Al no recibir contestación repitió varias veces la llamada hasta que una voz repuso, desde arriba:

—¿Qué hay, Quincey?

—Quisiera hablarle.

—Puede subir, si lo desea.

—¿Por qué no baja usted?

—Por lo mismo que usted no quiere subir, aunque yo tengo más razón que usted para no querer acercarme a sus bandidos.

—Oiga, Coyote. ¿O prefiere que le llame Martínez?

—Tanto me da.

—¿Por qué en vez de luchar contra nosotros no se une a nuestra banda?

—Por lo visto me cree usted muy tonto, Quincey. Hace años que me salieron las muelas del juicio.

—Le hablo en serio. He estado meditando toda la noche. Luchando y exterminándonos hacemos un mal negocio. Ha terminado usted con siete de mis hombres; pero aún me quedan los suficientes para obligarle a quedarse ahí arriba hasta el día del juicio final.

—Sé de sitios mucho peores que éste para esperar tan importante suceso.

—No bromeo, señor Coyote. Le ofrezco una buena participación en los beneficios que obtengamos del trabajo que estamos realizando aquí. No se trata de un beneficio de miles, sino de millones. Por lo menos le quedaría uno entero. Dentro de tres o cuatro meses podrá retirarse de la vida que lleva y vivir con plena independencia, sin necesidad de andar huyendo por estas tierras.

—¿Cree que, después de lo ocurrido, puedo tener confianza en usted y en sus hombres, Quincey? —replicó El Coyote.

—Tiene motivos para dudar; pero nos hace falta un hombre como usted. Bearder era el mejor de los nuestros, y usted acabó con él con tanta facilidad que a todos nos alegraría tener sus armas a nuestro lado.

—Explíqueme el negocio que tienen entre manos y tal vez, cuando sepa de qué se trata, acepte su oferta.

—No puedo explicarle nada; pero sí le aseguro que el oro y la plata que sacaremos de este valle, sin contar otras cosas, valdrán como mínimo quince o veinte millones.

—¿Por qué no me aclara eso?

—Acepte mi proposición, baje a reunirse con nosotros y le mostraré el tesoro. Una buena pacte del mismo será para usted.

—¿Y por qué he de conformarme? —replicó El Coyote—. Quincey, su banda está reducida a seis hombres, incluyéndole a usted.
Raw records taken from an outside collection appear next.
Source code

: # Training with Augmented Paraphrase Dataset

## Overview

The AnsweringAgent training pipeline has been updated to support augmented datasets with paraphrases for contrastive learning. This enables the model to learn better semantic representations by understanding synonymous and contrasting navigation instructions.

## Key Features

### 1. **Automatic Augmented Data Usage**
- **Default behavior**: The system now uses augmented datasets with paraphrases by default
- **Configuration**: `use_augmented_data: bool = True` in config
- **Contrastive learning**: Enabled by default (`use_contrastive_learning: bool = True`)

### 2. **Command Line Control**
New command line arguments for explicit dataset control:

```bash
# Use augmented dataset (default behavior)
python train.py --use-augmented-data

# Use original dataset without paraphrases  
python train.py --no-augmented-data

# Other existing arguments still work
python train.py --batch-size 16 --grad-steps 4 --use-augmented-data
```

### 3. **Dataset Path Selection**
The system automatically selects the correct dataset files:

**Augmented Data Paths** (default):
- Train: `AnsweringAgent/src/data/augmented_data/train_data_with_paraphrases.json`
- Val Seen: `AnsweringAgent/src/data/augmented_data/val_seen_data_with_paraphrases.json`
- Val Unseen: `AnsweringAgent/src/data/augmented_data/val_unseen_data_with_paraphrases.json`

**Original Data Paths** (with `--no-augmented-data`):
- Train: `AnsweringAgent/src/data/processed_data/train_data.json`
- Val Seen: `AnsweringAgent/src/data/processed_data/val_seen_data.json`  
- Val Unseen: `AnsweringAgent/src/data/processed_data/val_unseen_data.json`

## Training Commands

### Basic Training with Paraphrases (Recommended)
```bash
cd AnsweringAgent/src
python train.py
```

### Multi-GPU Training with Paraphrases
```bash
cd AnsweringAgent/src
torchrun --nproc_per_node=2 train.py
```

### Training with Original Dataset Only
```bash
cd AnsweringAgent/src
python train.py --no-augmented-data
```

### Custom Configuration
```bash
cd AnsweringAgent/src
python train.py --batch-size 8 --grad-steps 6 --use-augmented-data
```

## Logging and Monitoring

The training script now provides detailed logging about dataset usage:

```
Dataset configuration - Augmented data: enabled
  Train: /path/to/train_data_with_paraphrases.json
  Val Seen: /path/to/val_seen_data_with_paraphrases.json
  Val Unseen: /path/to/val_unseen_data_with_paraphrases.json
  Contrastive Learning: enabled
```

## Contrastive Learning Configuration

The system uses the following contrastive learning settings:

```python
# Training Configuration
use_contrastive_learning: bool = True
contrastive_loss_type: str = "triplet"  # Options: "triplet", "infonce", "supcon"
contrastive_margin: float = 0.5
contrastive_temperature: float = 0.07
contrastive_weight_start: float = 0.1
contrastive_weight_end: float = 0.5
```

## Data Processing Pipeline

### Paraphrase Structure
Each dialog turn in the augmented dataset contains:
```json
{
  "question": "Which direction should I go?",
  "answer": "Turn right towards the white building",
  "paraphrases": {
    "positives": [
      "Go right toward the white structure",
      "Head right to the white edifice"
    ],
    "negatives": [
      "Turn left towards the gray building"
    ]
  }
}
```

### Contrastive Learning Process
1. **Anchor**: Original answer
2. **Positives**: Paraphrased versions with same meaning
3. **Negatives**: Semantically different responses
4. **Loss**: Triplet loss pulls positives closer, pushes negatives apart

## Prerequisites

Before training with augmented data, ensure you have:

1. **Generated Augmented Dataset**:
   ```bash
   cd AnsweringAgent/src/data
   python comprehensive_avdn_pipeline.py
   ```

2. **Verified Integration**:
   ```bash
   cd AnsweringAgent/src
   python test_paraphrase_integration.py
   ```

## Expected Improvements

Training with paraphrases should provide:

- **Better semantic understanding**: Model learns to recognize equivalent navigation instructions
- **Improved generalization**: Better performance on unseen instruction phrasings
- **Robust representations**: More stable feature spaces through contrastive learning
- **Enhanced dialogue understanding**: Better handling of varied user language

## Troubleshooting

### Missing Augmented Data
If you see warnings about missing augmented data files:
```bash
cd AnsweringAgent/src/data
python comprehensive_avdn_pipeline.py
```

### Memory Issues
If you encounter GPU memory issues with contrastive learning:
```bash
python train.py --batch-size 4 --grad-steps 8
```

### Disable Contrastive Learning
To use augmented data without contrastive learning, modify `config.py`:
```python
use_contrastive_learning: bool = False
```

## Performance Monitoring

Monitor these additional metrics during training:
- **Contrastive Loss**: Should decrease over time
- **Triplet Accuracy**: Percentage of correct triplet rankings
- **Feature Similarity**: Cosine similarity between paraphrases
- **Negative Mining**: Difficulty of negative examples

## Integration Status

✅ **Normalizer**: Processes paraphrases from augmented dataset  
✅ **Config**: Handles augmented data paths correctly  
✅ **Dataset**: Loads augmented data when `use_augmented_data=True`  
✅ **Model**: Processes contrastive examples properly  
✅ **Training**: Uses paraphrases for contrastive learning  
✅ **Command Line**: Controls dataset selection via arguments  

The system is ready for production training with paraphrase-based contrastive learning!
Acepte mis condiciones: salga de este lugar y alégrese de conservar la vida. Si permanece aquí no le quedará ni eso.

—¿Qué quiere decir?

—¿No me entiende? Hablo bien claro. Ahora son ustedes seis hombres vivos. Si no se marchan serán pronto seis hombres muertos. ¿Cuánto me dan si les dejo marchar en paz?
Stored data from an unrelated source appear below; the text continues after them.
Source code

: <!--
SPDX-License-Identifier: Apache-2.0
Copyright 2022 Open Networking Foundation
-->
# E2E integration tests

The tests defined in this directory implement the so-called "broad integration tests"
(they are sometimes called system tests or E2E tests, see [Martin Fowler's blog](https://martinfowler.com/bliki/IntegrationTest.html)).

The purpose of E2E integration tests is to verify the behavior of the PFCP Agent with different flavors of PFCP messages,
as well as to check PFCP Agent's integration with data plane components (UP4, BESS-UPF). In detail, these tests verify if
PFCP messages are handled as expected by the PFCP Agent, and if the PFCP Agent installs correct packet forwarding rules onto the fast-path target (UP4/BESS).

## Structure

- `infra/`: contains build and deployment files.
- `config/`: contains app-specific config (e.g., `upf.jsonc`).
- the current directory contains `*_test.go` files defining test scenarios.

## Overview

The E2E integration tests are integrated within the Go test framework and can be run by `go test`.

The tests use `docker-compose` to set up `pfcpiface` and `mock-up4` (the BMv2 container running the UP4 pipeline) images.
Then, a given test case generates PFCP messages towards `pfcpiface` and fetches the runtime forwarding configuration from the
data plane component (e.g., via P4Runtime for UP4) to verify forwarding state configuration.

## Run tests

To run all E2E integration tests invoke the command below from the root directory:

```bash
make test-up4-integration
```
—¡Éstos no son momentos para bromear! —gritó, furioso, Quincey.

—No bromeo.

—Oiga, Coyote, le tenemos sitiado, podemos aguardar hasta que se muera de hambre; si intenta bajar le acribillaremos a balazos.

—Está bien; les doy de tiempo hasta mañana por la mañana, Quincey.

—¿Un plazo? —rió Quincey.

—Sí; pero no sean imprudentes, porque a lo mejor no puedo resistir la tentación y alguno de ustedes no llega a disfrutar del tiempo de vida que le concedo. Si se marchan y me dejan como dueño y señor del valle, no les impediré que vayan a hacerse ahorcar en otra parte.
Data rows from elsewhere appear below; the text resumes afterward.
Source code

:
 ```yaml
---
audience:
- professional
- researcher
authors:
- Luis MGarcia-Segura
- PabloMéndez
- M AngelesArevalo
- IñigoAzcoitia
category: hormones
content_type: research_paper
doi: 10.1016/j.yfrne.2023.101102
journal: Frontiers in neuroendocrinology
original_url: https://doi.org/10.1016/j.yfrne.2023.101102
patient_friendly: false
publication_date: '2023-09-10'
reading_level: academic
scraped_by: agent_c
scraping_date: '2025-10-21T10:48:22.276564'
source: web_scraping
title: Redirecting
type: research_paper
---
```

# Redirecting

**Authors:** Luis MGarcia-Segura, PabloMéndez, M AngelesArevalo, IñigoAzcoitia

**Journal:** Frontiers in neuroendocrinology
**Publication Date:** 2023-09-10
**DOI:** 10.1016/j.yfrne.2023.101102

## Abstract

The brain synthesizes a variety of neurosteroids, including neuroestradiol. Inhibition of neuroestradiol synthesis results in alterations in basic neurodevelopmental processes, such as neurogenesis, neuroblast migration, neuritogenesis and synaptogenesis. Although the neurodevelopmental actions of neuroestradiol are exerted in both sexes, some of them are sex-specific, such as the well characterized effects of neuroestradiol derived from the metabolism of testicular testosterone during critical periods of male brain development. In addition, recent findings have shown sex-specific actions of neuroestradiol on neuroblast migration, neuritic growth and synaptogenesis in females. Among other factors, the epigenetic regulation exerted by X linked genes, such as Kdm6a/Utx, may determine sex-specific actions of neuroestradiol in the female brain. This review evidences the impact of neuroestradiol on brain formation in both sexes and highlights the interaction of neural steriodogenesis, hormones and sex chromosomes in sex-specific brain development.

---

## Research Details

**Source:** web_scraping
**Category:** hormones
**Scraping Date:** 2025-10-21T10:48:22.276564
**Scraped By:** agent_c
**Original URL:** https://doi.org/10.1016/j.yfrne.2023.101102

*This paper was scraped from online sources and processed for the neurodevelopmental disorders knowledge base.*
—¡Maldito sea! —rugió Ramey—. ¡Ofrecer eso a seis hombres capaces de hacerle pedazos! Y quien lo ofrece está encaramado en un pino y no puede ni asomar la nariz, so pena de que se la chamusquemos.

—No sigas diciendo tonterías, Ramey —advirtió El Coyote—. No suelo amenazar en balde. No estoy acorralado ni sitiado. En cuanto quiera bajaré a haceros una visita de la cual algunos se acordarán y otros no podrán ya acordarse ni de ella ni de nada.

—Eso es más fácil de decir que de hacer —replicó Ramey, aunque no se sentía muy seguro.

El Coyote no replicó. Habíase retirado a un sitio donde no debía temer nada de los disparos que pudieran hacérsele desde abajo, ni desde los otros picachos. Reuniendo las cuerdas que tenía las fue atando hasta formar una de suficiente longitud. Aseguróse una vez más de que los nudos estaban bien hechos y luego, tendiéndose en el suelo, entornó los ojos y no tardó en dormirse. El descanso de que pudiera disfrutar entonces le sería pronto muy necesario.